Es decir, en contradicción de la evolución del concepto de derecho como aquel espacio individual en el que nadie, ni el Estado, puede interferir, hoy el mismo término no solo se entiende como una extensión de la acción estatal, sino como su principal justificación.

En este mismo proceso, la cosa se agrava cuando los mismos opinadores, no contentos con haberle vaciado de contenido a una palabra como “derecho”, también confunden, sin importarles la sutileza, entre la financiación estatal y la prestación estatal del servicio. Para ellos, ambas son iguales y no puede existir una sin la otra.

Pero la cosa no queda ahí: ante mi renuencia a aceptar que la educación fuera considerada como un derecho, en lugar de una buena intención, algunos recurrieron al mejor de los argumentos (para ellos): señalar que la educación era un derecho porque así estaba contemplado en la constitución colombiana…o en la declaración de derechos humanos.

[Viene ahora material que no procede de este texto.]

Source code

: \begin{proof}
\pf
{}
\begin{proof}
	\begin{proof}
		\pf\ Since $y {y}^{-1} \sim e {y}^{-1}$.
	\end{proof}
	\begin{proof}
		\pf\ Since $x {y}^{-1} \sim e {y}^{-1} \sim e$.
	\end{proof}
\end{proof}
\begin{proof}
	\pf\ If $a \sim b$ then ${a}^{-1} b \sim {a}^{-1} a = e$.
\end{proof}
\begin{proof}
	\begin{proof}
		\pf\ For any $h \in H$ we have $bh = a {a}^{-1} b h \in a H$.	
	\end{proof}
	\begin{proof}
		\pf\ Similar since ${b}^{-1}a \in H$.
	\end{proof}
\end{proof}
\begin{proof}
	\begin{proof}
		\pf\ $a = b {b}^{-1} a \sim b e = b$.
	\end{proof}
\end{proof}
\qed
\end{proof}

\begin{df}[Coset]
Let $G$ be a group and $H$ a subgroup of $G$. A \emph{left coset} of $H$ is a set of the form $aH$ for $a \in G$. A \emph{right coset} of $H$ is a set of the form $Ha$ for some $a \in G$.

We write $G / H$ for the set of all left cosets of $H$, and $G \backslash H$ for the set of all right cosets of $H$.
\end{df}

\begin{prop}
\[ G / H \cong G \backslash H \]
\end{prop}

De esta manera, demostraron que aún persiste una idea (que parece no ser marginal) según la cual las leyes son incuestionables. Pero no solo eso: que las cosas existen si están reconocidas legalmente y que ese reconocimiento, al ser expresión de la acción estatal, demuestra que es el Estado el creador, de nuestros derechos. No es el garante, sino el dador.

Así, en una discusión en una red social, mis interlocutores acabaron con toda la tradición de límites al Estado y de dignidad individual.

Es más, en parte como insulto y en parte como argumento, muchos señalaron que mis ideas son “arcaicas”, “pasadas de moda” o que están anquilosadas en el pasado. Es decir, para ser actual y muy moderno, es necesario sostener las mismas ideas que facilitaron la llegada al poder de todos los regímenes totalitarios del siglo XX. Está de moda creer en las ideas que acabaron con cualquier límite al Estado y que justificaron la muerte, persecución y hambre de millones de personas. ¡Tan modernos!

Con las características y el contenido de mi intercambio con tantos indignados, noté, con sorpresa pero no de la buena, que tenemos serios problemas en la educación que están recibiendo los más jóvenes (muchos de los insultadores eran estudiantes o recién egresados).

De un lado, la educación parece entenderse como un mecanismo de transmisión de datos, pero no como una forma para que las personas analicen y piensen en las implicaciones de sus creencias. Parece ser que creemos más en la existencia de verdades de a puño y se convierte a los estudiantes en vendedores de esas supuestas verdades.  

Del otro, a pesar de las deficiencias del sistema educativo, también es cierto que los estudiantes parecen llegar con la intención, no de aprender, sino de consolidar sus prejuicios con argumentos pseudo-teóricos y términos que suenen más técnicos o académicos.

Por lado y lado, la educación va perdiendo. Los lugares comunes, los prejuicios y las creencias están dirigiendo los debates. Por ello, se vuelven pasionales, sin argumentos. No es  necesario demostrar o reflexionar sobre algo que se considera incuestionable.

Hoy ser crítico es pedir más Estado y creer que las cosas cambian porque se usa un lenguaje políticamente correcto; esto es, lleno de adjetivos positivos para lo que queremos que suceda, pero de insultos y de ataques para los que nos cuestiona.